There are three kinds of projects: programming, analysis, and survey. You may do the programming and analysis projects in teams of 2 or 3, or by petition solo projects may be permitted in exceptional circumstances. Survey projects must be solo. The total amount of work done must be commensurate with the size of the group, scoped to around 80 hours per person across the term.

Programming: For a programming project, you will implement a visualization system of your own. You may use existing components as the base for your system. Note that research novelty is not a requirement for a course project. The four common varieties of programming projects are:

The language and platform for your project is your choice. You will submit your code along with to your final report, but I do not necessarily expect it to compile on my own machine. There are pointers to datasets, and software packages/toolkits that you might use to build your final project on the Resources page.

You may also build on existing software, but your project should include some implementation work of your own if it is a programming project. The scope of what you attempt will depend on your goals: some people actively want to learn the low-level details of a toolkit like D3 and will "roll their own"; others want to use one or more layers of libraries in order to build something more ambitious than what's possible when doing all the coding from scratch.

The key is to find some domain and task that both interests you and presents an opportunity for infovis. That is, there is some task where a human needs to understand the structure of a large dataset. You're definitely welcome to link the infovis project to another class or research project; do be careful to be specific about the scope of your infovis class project compared to the other work that may occur before, after, or during it. That's especially crucial when one team member has been working on something for a while and is joined by other people on the team.

Analysis: For an analysis project, you will pick an application domain to address, and write a combination survey/analysis paper about it. No serious programming is required, so this option is suitable for non-CS students. You will include a detailed survey of previous work in the area. This survey should be more considerably detailed than the required previous work section in the programming project writeup. You will analyze a dataset from that domain using one or more existing software tools to conduct visual data analysis, so no serious programming is required. (You may need to write some scripts to change data formats, however.) The analysis should analyze the strengths and weaknesses of those tools, and discuss in detail whether they are effective for the task that you have chosen.

Survey: For a survey paper project, you will need to read many papers in a particular domain and write up a detailed survey. Talk to me for more details. Again, the writeup will be much longer than for a programming project, and this option is particularly suitable for non-CS students. This project type must be done solo, rather than in a team.


You will briefly pitch your project idea(s) to the whole class. This year, project pitches will be presented through a video that you make in advance (see video production guide). Pitch videos are due by noon on pitch day (Thu Oct 1).

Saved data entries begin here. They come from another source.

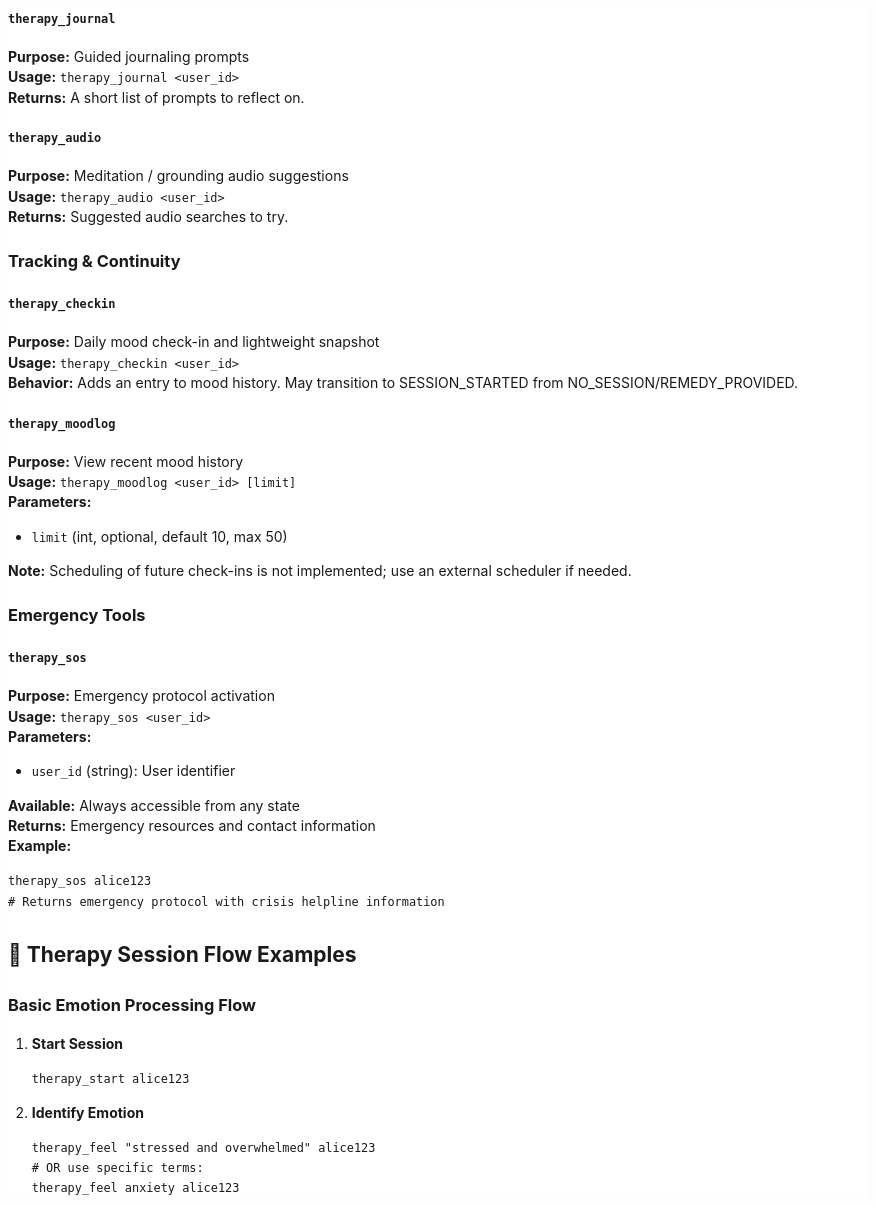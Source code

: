 #### `therapy_journal`
**Purpose:** Guided journaling prompts  
**Usage:** `therapy_journal <user_id>`  
**Returns:** A short list of prompts to reflect on.

#### `therapy_audio`
**Purpose:** Meditation / grounding audio suggestions  
**Usage:** `therapy_audio <user_id>`  
**Returns:** Suggested audio searches to try.

### Tracking & Continuity

#### `therapy_checkin`
**Purpose:** Daily mood check-in and lightweight snapshot  
**Usage:** `therapy_checkin <user_id>`  
**Behavior:** Adds an entry to mood history. May transition to SESSION_STARTED from NO_SESSION/REMEDY_PROVIDED.

#### `therapy_moodlog`
**Purpose:** View recent mood history  
**Usage:** `therapy_moodlog <user_id> [limit]`  
**Parameters:**
- `limit` (int, optional, default 10, max 50)

**Note:** Scheduling of future check-ins is not implemented; use an external scheduler if needed.

### Emergency Tools

#### `therapy_sos`
**Purpose:** Emergency protocol activation  
**Usage:** `therapy_sos <user_id>`  
**Parameters:**
- `user_id` (string): User identifier

**Available:** Always accessible from any state  
**Returns:** Emergency resources and contact information  
**Example:**
```
therapy_sos alice123
# Returns emergency protocol with crisis helpline information
```

## 🔄 Therapy Session Flow Examples

### Basic Emotion Processing Flow

1. **Start Session**
   ```
   therapy_start alice123
   ```

2. **Identify Emotion**
   ```
   therapy_feel "stressed and overwhelmed" alice123
   # OR use specific terms:
   therapy_feel anxiety alice123
   ```
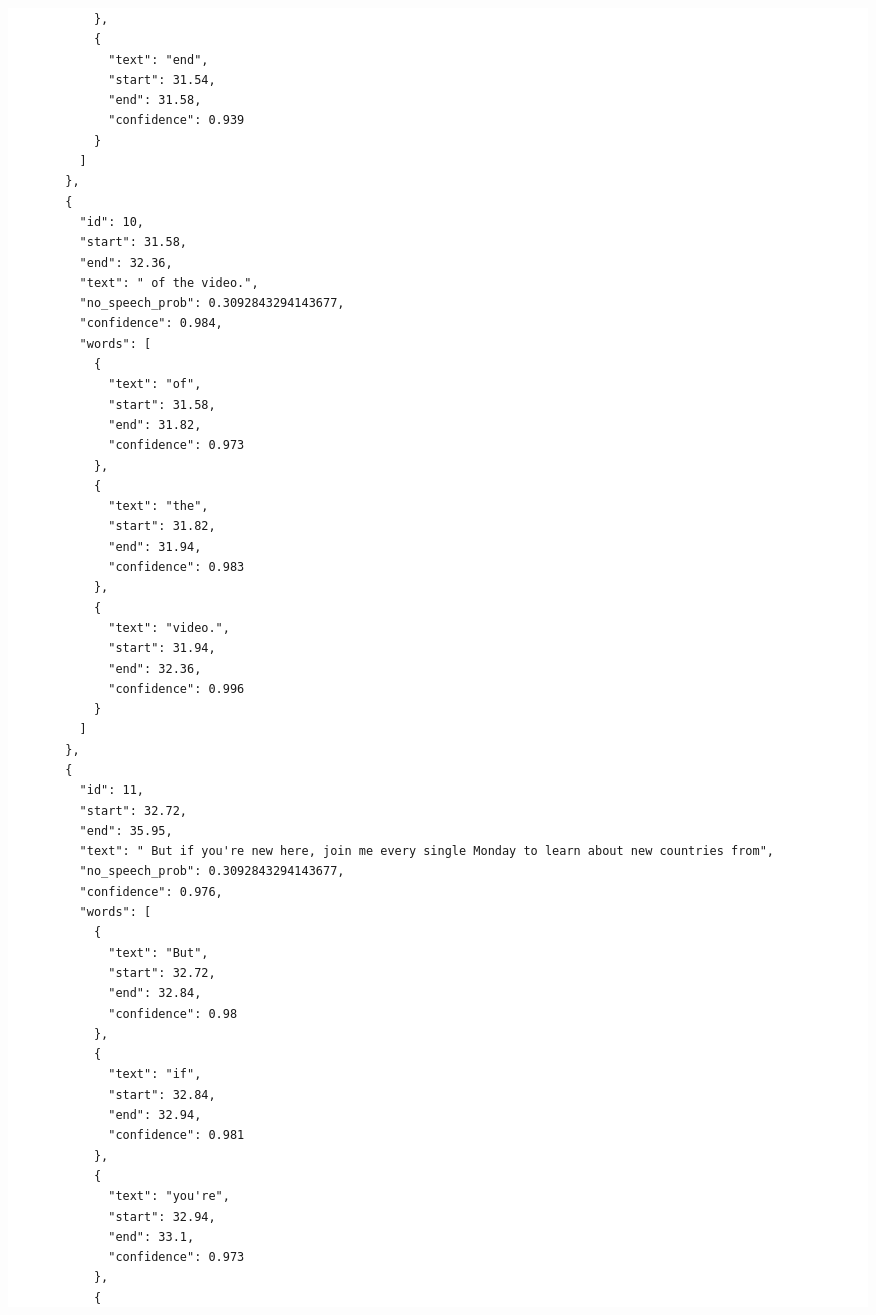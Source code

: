                 },
                {
                  "text": "end",
                  "start": 31.54,
                  "end": 31.58,
                  "confidence": 0.939
                }
              ]
            },
            {
              "id": 10,
              "start": 31.58,
              "end": 32.36,
              "text": " of the video.",
              "no_speech_prob": 0.3092843294143677,
              "confidence": 0.984,
              "words": [
                {
                  "text": "of",
                  "start": 31.58,
                  "end": 31.82,
                  "confidence": 0.973
                },
                {
                  "text": "the",
                  "start": 31.82,
                  "end": 31.94,
                  "confidence": 0.983
                },
                {
                  "text": "video.",
                  "start": 31.94,
                  "end": 32.36,
                  "confidence": 0.996
                }
              ]
            },
            {
              "id": 11,
              "start": 32.72,
              "end": 35.95,
              "text": " But if you're new here, join me every single Monday to learn about new countries from",
              "no_speech_prob": 0.3092843294143677,
              "confidence": 0.976,
              "words": [
                {
                  "text": "But",
                  "start": 32.72,
                  "end": 32.84,
                  "confidence": 0.98
                },
                {
                  "text": "if",
                  "start": 32.84,
                  "end": 32.94,
                  "confidence": 0.981
                },
                {
                  "text": "you're",
                  "start": 32.94,
                  "end": 33.1,
                  "confidence": 0.973
                },
                {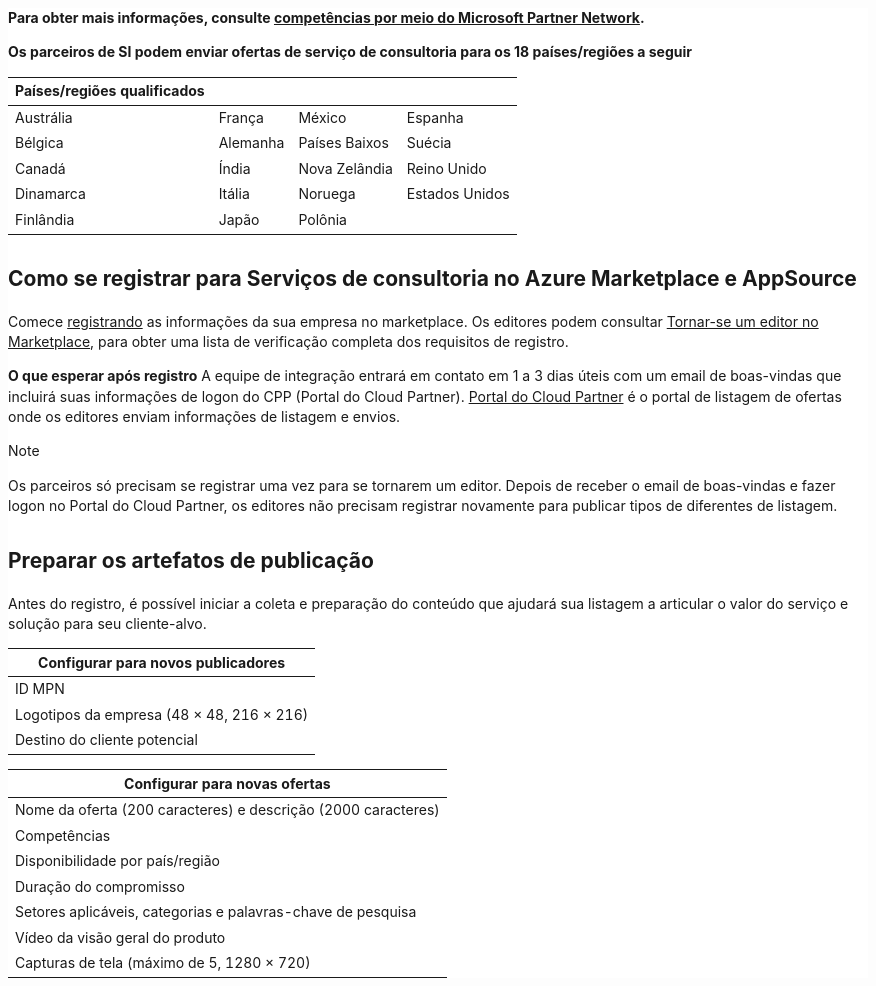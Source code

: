 <b>Para obter mais informações, consulte [ competências por meio do Microsoft Partner Network](https://partner.microsoft.com/membership/competencies). </b>
 

**Os parceiros de SI podem enviar ofertas de serviço de consultoria para os 18 países/regiões a seguir**

|Países/regiões qualificados |   |   |   |
|---------|----------|----------|----------|
|Austrália |França  |     México          |Espanha       |
|Bélgica   |Alemanha |     Países Baixos     |Suécia       |
|Canadá    |Índia   |     Nova Zelândia     |Reino Unido  |
|Dinamarca   |Itália   |     Noruega          |Estados Unidos |
|Finlândia   |Japão   |     Polônia          


## <a name="how-to-register-for-consulting-services-in-azure-marketplace-and-appsource"></a>Como se registrar para Serviços de consultoria no Azure Marketplace e AppSource
Comece [registrando](https://partner.microsoft.com/dashboard/account/v3/enrollment/introduction/azureisv) as informações da sua empresa no marketplace. Os editores podem consultar [Tornar-se um editor no Marketplace](https://docs.microsoft.com/azure/marketplace/become-publisher), para obter uma lista de verificação completa dos requisitos de registro. 

**O que esperar após registro** A equipe de integração entrará em contato em 1 a 3 dias úteis com um email de boas-vindas que incluirá suas informações de logon do CPP (Portal do Cloud Partner). [Portal do Cloud Partner](https://cloudpartner.azure.com) é o portal de listagem de ofertas onde os editores enviam informações de listagem e envios. 

>[!Note]
>Os parceiros só precisam se registrar uma vez para se tornarem um editor. Depois de receber o email de boas-vindas e fazer logon no Portal do Cloud Partner, os editores não precisam registrar novamente para publicar tipos de diferentes de listagem. 

## <a name="prepare-your-publishing-artifacts"></a>Preparar os artefatos de publicação
Antes do registro, é possível iniciar a coleta e preparação do conteúdo que ajudará sua listagem a articular o valor do serviço e solução para seu cliente-alvo. 

|Configurar para novos publicadores  |
|---------|
|ID MPN     |
|Logotipos da empresa (48 &#215; 48, 216 &#215; 216)     |
|Destino do cliente potencial     |


|Configurar para novas ofertas  |
|---------|
|Nome da oferta (200 caracteres) e descrição (2000 caracteres)    |
|Competências     |
|Disponibilidade por país/região     |
|Duração do compromisso     |
|Setores aplicáveis, categorias e palavras-chave de pesquisa     |
|Vídeo da visão geral do produto    |
|Capturas de tela (máximo de 5, 1280 &#215; 720)     |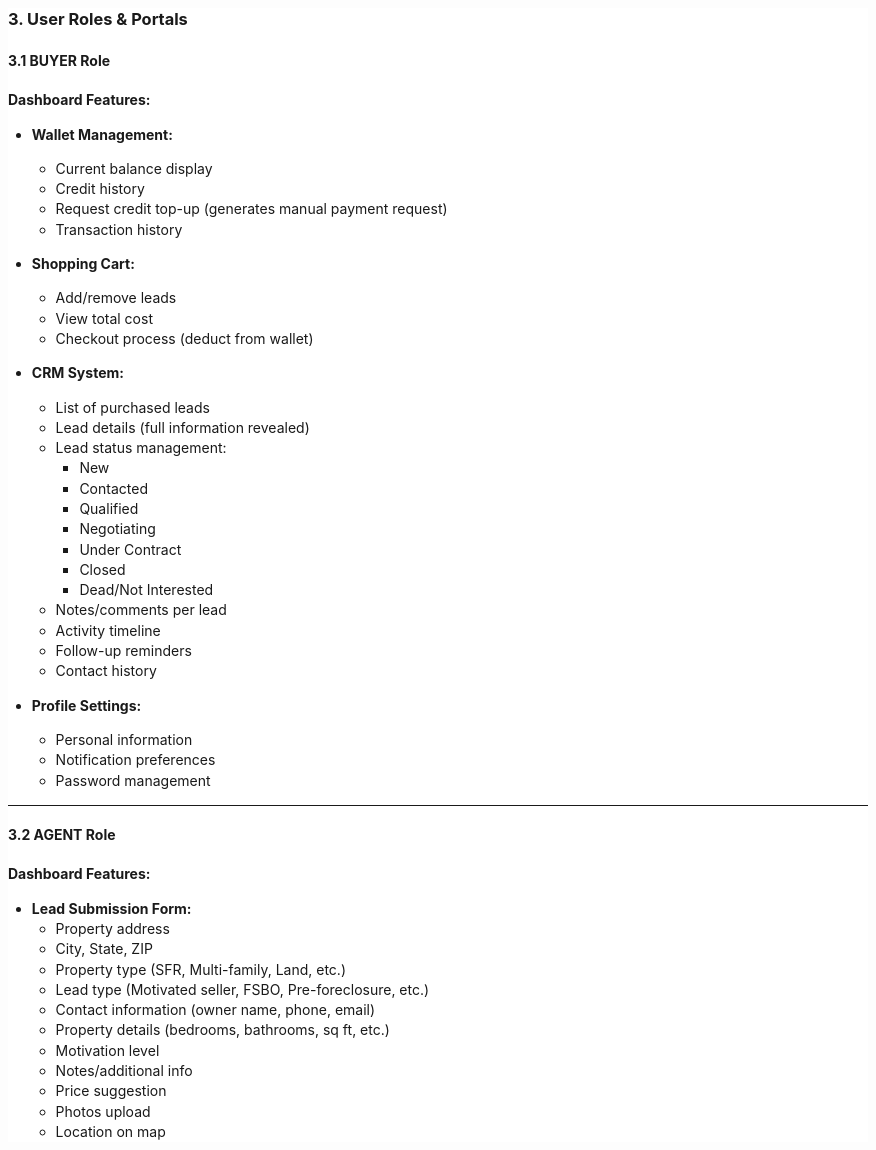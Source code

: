 
### 3. **User Roles & Portals**

#### 3.1 **BUYER Role**
**Dashboard Features:**
- **Wallet Management:**
  - Current balance display
  - Credit history
  - Request credit top-up (generates manual payment request)
  - Transaction history

- **Shopping Cart:**
  - Add/remove leads
  - View total cost
  - Checkout process (deduct from wallet)

- **CRM System:**
  - List of purchased leads
  - Lead details (full information revealed)
  - Lead status management:
    - New
    - Contacted
    - Qualified
    - Negotiating
    - Under Contract
    - Closed
    - Dead/Not Interested
  - Notes/comments per lead
  - Activity timeline
  - Follow-up reminders
  - Contact history

- **Profile Settings:**
  - Personal information
  - Notification preferences
  - Password management

---

#### 3.2 **AGENT Role**
**Dashboard Features:**
- **Lead Submission Form:**
  - Property address
  - City, State, ZIP
  - Property type (SFR, Multi-family, Land, etc.)
  - Lead type (Motivated seller, FSBO, Pre-foreclosure, etc.)
  - Contact information (owner name, phone, email)
  - Property details (bedrooms, bathrooms, sq ft, etc.)
  - Motivation level
  - Notes/additional info
  - Price suggestion
  - Photos upload
  - Location on map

You'll have just 2 minutes each - like the proverbial elevator pitch, but in a really slow elevator... You will create a video of your pitch. Slides are required (or other visuals such as animations). Audio soundtrack is required. You can simply make a video of you talking through your slide deck. You should rehearse ahead of time to get your timing down!

Pitches serve multiple purposes. They are a deadline to get you to seriously think about what to do for your project. They can help make connections between potential project partners: you may find somebody else interested in what you care about, or find that you're more intrigued by a new idea than your previous plan. Even if you've already settled on a group, you'll gain situational awareness of what other people are doing.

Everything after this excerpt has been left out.